Here's the scoop: my school hosted a debate between philosophy professors last week trying to answer the question "Is God necessary for morality?", which was a nice two and half hour performance that I wanted to go see. Unfortunately, my grandfather swung by unexpectedly, and I spent time with him, only returning to campus when the debate was already mostly over. At first, I didn't care. Until I read the summary in the newspaper about it today. Apparently it was a rather heated debate. But, the core issue, the question at the heart of the discussion, is one that is patently simplistic to resolve, that I was not inclined to mourn the exercise in inanity that was most likely to have occurred when two people argue about theology with their agendas on their sleeves. Especially since I was able to read the summary of their arguments. So, I'll give my take on this little issue.
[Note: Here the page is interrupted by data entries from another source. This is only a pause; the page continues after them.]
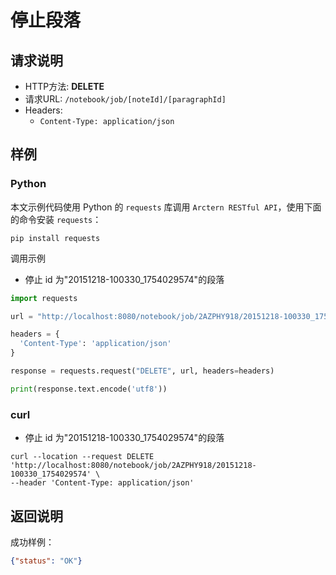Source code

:# 停止段落

## 请求说明

- HTTP方法: **DELETE**
- 请求URL: `/notebook/job/[noteId]/[paragraphId]`
- Headers:
    - `Content-Type: application/json`

## 样例

### Python

本文示例代码使用 Python 的 `requests` 库调用 `Arctern RESTful API`，使用下面的命令安装 `requests`：

```shell
pip install requests
```

调用示例

- 停止 id 为"20151218-100330_1754029574"的段落

```python
import requests

url = "http://localhost:8080/notebook/job/2AZPHY918/20151218-100330_1754029574"

headers = {
  'Content-Type': 'application/json'
}

response = requests.request("DELETE", url, headers=headers)

print(response.text.encode('utf8'))
```

### curl

- 停止 id 为"20151218-100330_1754029574"的段落

```shell
curl --location --request DELETE 'http://localhost:8080/notebook/job/2AZPHY918/20151218-100330_1754029574' \
--header 'Content-Type: application/json'
```

## 返回说明

成功样例：

```json
{"status": "OK"}
```
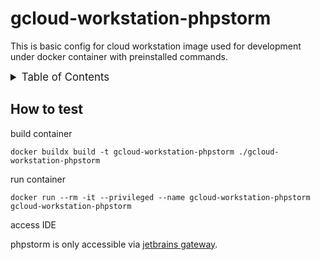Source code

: <!-- markdownlint-disable MD041 -->
<!-- markdownlint-disable MD033 -->
<!-- markdownlint-disable MD028 -->

<!-- PROJECT SHIELDS -->
<!--
*** I'm using markdown "reference style" links for readability.
*** Reference links are enclosed in brackets [ ] instead of parentheses ( ).
*** See the bottom of this document for the declaration of the reference variables
*** for contributors-url, forks-url, etc. This is an optional, concise syntax you may use.
*** https://www.markdownguide.org/basic-syntax/#reference-style-links
-->

# gcloud-workstation-phpstorm

This is basic config for cloud workstation image used for development under docker container with preinstalled commands.

<details>
  <summary style="font-size:1.2em;">Table of Contents</summary>
<!-- START doctoc generated TOC please keep comment here to allow auto update -->
<!-- DON'T EDIT THIS SECTION, INSTEAD RE-RUN doctoc TO UPDATE -->

- [How to test](#how-to-test)

<!-- END doctoc generated TOC please keep comment here to allow auto update -->
</details>

## How to test

build container

```console
docker buildx build -t gcloud-workstation-phpstorm ./gcloud-workstation-phpstorm
```

run container

```console
docker run --rm -it --privileged --name gcloud-workstation-phpstorm gcloud-workstation-phpstorm
```

access IDE

phpstorm is only accessible via [jetbrains gateway][jetbrains-gateway].

<!-- MARKDOWN LINKS & IMAGES -->
<!-- https://www.markdownguide.org/basic-syntax/#reference-style-links -->

<!-- Links -->

[jetbrains-gateway]: https://www.jetbrains.com/remote-development/gateway/

<!-- Badges -->
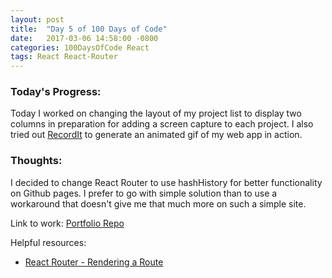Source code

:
 ```yaml
---
layout: post
title:  "Day 5 of 100 Days of Code"
date:   2017-03-06 14:58:00 -0800
categories: 100DaysOfCode React
tags: React React-Router
---
```


### Today's Progress:
Today I worked on changing the layout of my project list to display two columns in preparation for adding a screen capture to each project. I also tried out [RecordIt](http://recordit.co/) to generate an animated gif of my web app in action.

### Thoughts:
I decided to change React Router to use hashHistory for better functionality on Github pages. I prefer to go with simple solution than to use a workaround that doesn't give me that much more on such a simple site.

Link to work:
[Portfolio Repo](https://github.com/yenly/yenly)

Helpful resources:
* [React Router - Rendering a Route](https://github.com/reactjs/react-router-tutorial/tree/master/lessons/02-rendering-a-route)
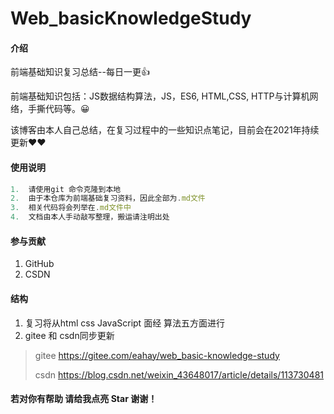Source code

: # Web_basicKnowledgeStudy

#### 介绍
前端基础知识复习总结--每日一更👍

前端基础知识包括：JS数据结构算法，JS，ES6, HTML,CSS, HTTP与计算机网络，手撕代码等。😀

该博客由本人自己总结，在复习过程中的一些知识点笔记，目前会在2021年持续更新❤❤

#### 使用说明

```js
1.  请使用git 命令克隆到本地
2.  由于本仓库为前端基础复习资料，因此全部为.md文件 
3.  相关代码将会列举在.md文件中
4.  文档由本人手动敲写整理，搬运请注明出处
```

#### 参与贡献

1.  GitHub  
2.  CSDN


#### 结构

1.  复习将从html  css  JavaScript  面经  算法五方面进行
2.  gitee 和 csdn同步更新

>gitee    https://gitee.com/eahay/web_basic-knowledge-study
>
>csdn    https://blog.csdn.net/weixin_43648017/article/details/113730481

#### 若对你有帮助 请给我点亮 **Star** 谢谢！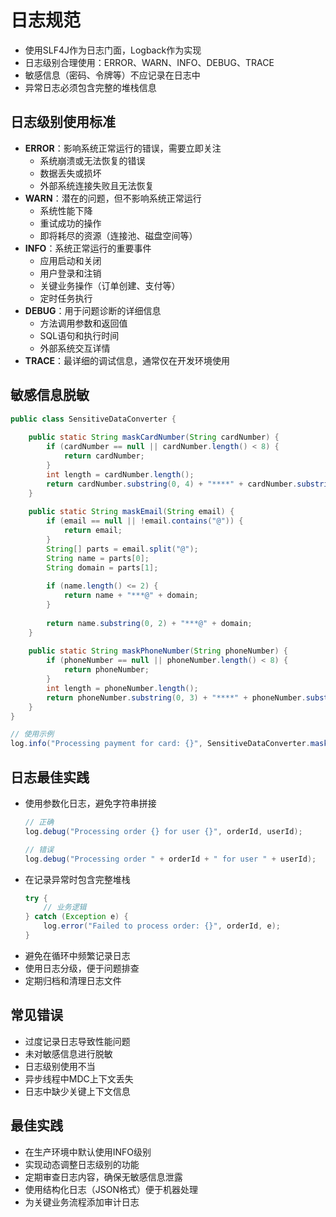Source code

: # 日志规范

- 使用SLF4J作为日志门面，Logback作为实现
- 日志级别合理使用：ERROR、WARN、INFO、DEBUG、TRACE
- 敏感信息（密码、令牌等）不应记录在日志中
- 异常日志必须包含完整的堆栈信息

## 日志级别使用标准
- **ERROR**：影响系统正常运行的错误，需要立即关注
  - 系统崩溃或无法恢复的错误
  - 数据丢失或损坏
  - 外部系统连接失败且无法恢复
- **WARN**：潜在的问题，但不影响系统正常运行
  - 系统性能下降
  - 重试成功的操作
  - 即将耗尽的资源（连接池、磁盘空间等）
- **INFO**：系统正常运行的重要事件
  - 应用启动和关闭
  - 用户登录和注销
  - 关键业务操作（订单创建、支付等）
  - 定时任务执行
- **DEBUG**：用于问题诊断的详细信息
  - 方法调用参数和返回值
  - SQL语句和执行时间
  - 外部系统交互详情
- **TRACE**：最详细的调试信息，通常仅在开发环境使用


## 敏感信息脱敏
```java
public class SensitiveDataConverter {
    
    public static String maskCardNumber(String cardNumber) {
        if (cardNumber == null || cardNumber.length() < 8) {
            return cardNumber;
        }
        int length = cardNumber.length();
        return cardNumber.substring(0, 4) + "****" + cardNumber.substring(length - 4, length);
    }
    
    public static String maskEmail(String email) {
        if (email == null || !email.contains("@")) {
            return email;
        }
        String[] parts = email.split("@");
        String name = parts[0];
        String domain = parts[1];
        
        if (name.length() <= 2) {
            return name + "***@" + domain;
        }
        
        return name.substring(0, 2) + "***@" + domain;
    }
    
    public static String maskPhoneNumber(String phoneNumber) {
        if (phoneNumber == null || phoneNumber.length() < 8) {
            return phoneNumber;
        }
        int length = phoneNumber.length();
        return phoneNumber.substring(0, 3) + "****" + phoneNumber.substring(length - 4, length);
    }
}

// 使用示例
log.info("Processing payment for card: {}", SensitiveDataConverter.maskCardNumber(cardNumber));
```

## 日志最佳实践
- 使用参数化日志，避免字符串拼接
  ```java
  // 正确
  log.debug("Processing order {} for user {}", orderId, userId);
  
  // 错误
  log.debug("Processing order " + orderId + " for user " + userId);
  ```
- 在记录异常时包含完整堆栈
  ```java
  try {
      // 业务逻辑
  } catch (Exception e) {
      log.error("Failed to process order: {}", orderId, e);
  }
  ```
- 避免在循环中频繁记录日志
- 使用日志分级，便于问题排查
- 定期归档和清理日志文件

## 常见错误
- 过度记录日志导致性能问题
- 未对敏感信息进行脱敏
- 日志级别使用不当
- 异步线程中MDC上下文丢失
- 日志中缺少关键上下文信息

## 最佳实践
- 在生产环境中默认使用INFO级别
- 实现动态调整日志级别的功能
- 定期审查日志内容，确保无敏感信息泄露
- 使用结构化日志（JSON格式）便于机器处理
- 为关键业务流程添加审计日志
The reason why God could be seen as necessary for morality is if 1. God sets absolute, objective moral standards that humans must live by and 2. it is not possible to have objective moral standards without such divine commands.
Though number one may be true if you are willing to presume that a God exists, it really is not incredibly relevant to say that God sets moral standards, because if you suppose God to exist, then he supposedly standards and laws governing all aspects of existence, with morality being no exception. As such, it is akin to saying that "Since God exists, God exists". The creation of morality is all tacked on with the idea of God along with the laws of nature and existence itself, so if you accept the idea of the Biblical God, there is no use arguing over the rest of these points. Of course, in fairness, one could argue about how relevant the objective moral standards given to us by God are if many of his commands are outright ignored as illogical and irrelevant, or even deemed to be patently immoral in some instances. If morality comes from God, then what tells us which among God's law to follow, and which to deem as superfluous? (For instance, look at the Ten Commandments. How is that we feel that not killing and not stealing are more important than lying and not committing adultery, which are themselves more important than not working on the Sabbath and not respecting our parents? How is it that we know which is more horrible among the forbidden activities if they are all objectively wrong by God's law?)
The second point is a thought experiment in which one must disregard the idea of God deliberately overseeing our actions and commmanding certain behavior for a moment. Imagine a purely materialistic world, which is not overseen by any entities beyond our comprehension, and whose creation is a mystery of utmost irrelevance. Now, we have groups of people dotting this unwatched existence, and, supposedly, they should be able do whatever they damn well please. Of course, if that happens, if the people within each distinct group do not act within the confines of certain acceptable behavior, the group will not function as effectively, and will either be internally or externally destroyed due to this. In this sense, we give birth to morality as a social contract: commonly agreed upon behavior that will allow for social groups to function optimally, promoting fairness and cooperation in order to sure collective success and prosperity.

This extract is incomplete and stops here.